Given information –
++++++

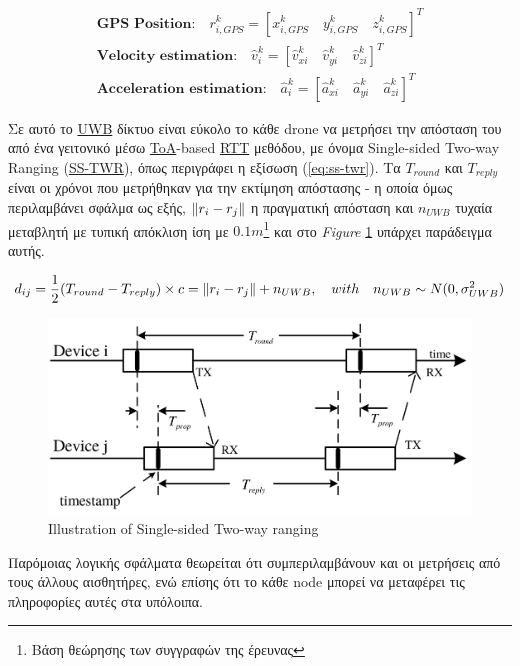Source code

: \begin{gather*}
	\textbf{GPS Position:}\quad r^k_{i, GPS} = \left[x^k_{i, GPS} \quad y^k_{i, GPS} \quad z^k_{i, GPS}\right]^T \\
	\textbf{Velocity estimation:}\quad\hat{v}^k_i = \left[\hat{v}^k_{xi} \quad \hat{v}^k_{yi} \quad \hat{v}^k_{zi}\right]^T \\
	\textbf{Acceleration estimation:}\quad\hat{a}^k_i = \left[\hat{a}^k_{xi} \quad \hat{a}^k_{yi} \quad \hat{a}^k_{zi}\right]^T
\end{gather*}

Σε αυτό το \hyperref[abbr:UWB]{UWB} δίκτυο είναι εύκολο το κάθε drone να μετρήσει την απόσταση του από ένα γειτονικό
μέσω \hyperref[abbr:ToA]{ToA}-based \hyperref[abbr:RTT]{RTT} μεθόδου, με όνομα Single-sided Two-way Ranging (\hyperref[abbr:SS-TWR]{SS-TWR}),
όπως περιγράφει η εξίσωση (\ref{eq:ss-twr}). Τα $T_{round}$ και $T_{reply}$ είναι
οι χρόνοι που μετρήθηκαν για την εκτίμηση απόστασης - η οποία όμως περιλαμβάνει σφάλμα ως εξής, $\left\lVert r_i - r_j\right\rVert$ η πραγματική απόσταση και $n_{UWB}$ τυχαία μεταβλητή με τυπική απόκλιση ίση με 
$0.1m$\footnote{Βάση θεώρησης των συγγραφών της έρευνας} και στο \emph{Figure} \ref{fig:SS-TWR} υπάρχει παράδειγμα αυτής.

\begin{gather}
    d_{ij} = \frac{1}{2}(T_{round} - T_{reply}) \times c = \left\lVert r_i - r_j\right\rVert + n_{UWB}, \quad with \quad n_{UWB} \sim N(0, \sigma^2_{UWB}) \label{eq:ss-twr}
\end{gather}

\begin{figure} [H]
	\centering
	\includegraphics[width=0.69
	\linewidth]{Images/Related-Work/Single-Sided-Two-Way-Ranging-SS-TWR-5.png}
	\decoRule
	\caption[Illustration of Single-sided Two-way ranging]{Illustration of Single-sided Two-way ranging \cite{uwb-imu-gps1}}
	\label{fig:SS-TWR}
\end{figure}

Παρόμοιας λογικής σφάλματα θεωρείται ότι συμπεριλαμβάνουν και οι μετρήσεις από
τους άλλους αισθητήρες, ενώ επίσης ότι το κάθε node μπορεί να μεταφέρει τις πληροφορίες 
αυτές στα υπόλοιπα.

++++++

Taking the records above as input, show every line in which the word "lVert" is present.

Response to the exercise –
οι χρόνοι που μετρήθηκαν για την εκτίμηση απόστασης - η οποία όμως περιλαμβάνει σφάλμα ως εξής, $\left\lVert r_i - r_j\right\rVert$ η πραγματική απόσταση και $n_{UWB}$ τυχαία μεταβλητή με τυπική απόκλιση ίση με 
    d_{ij} = \frac{1}{2}(T_{round} - T_{reply}) \times c = \left\lVert r_i - r_j\right\rVert + n_{UWB}, \quad with \quad n_{UWB} \sim N(0, \sigma^2_{UWB}) \label{eq:ss-twr}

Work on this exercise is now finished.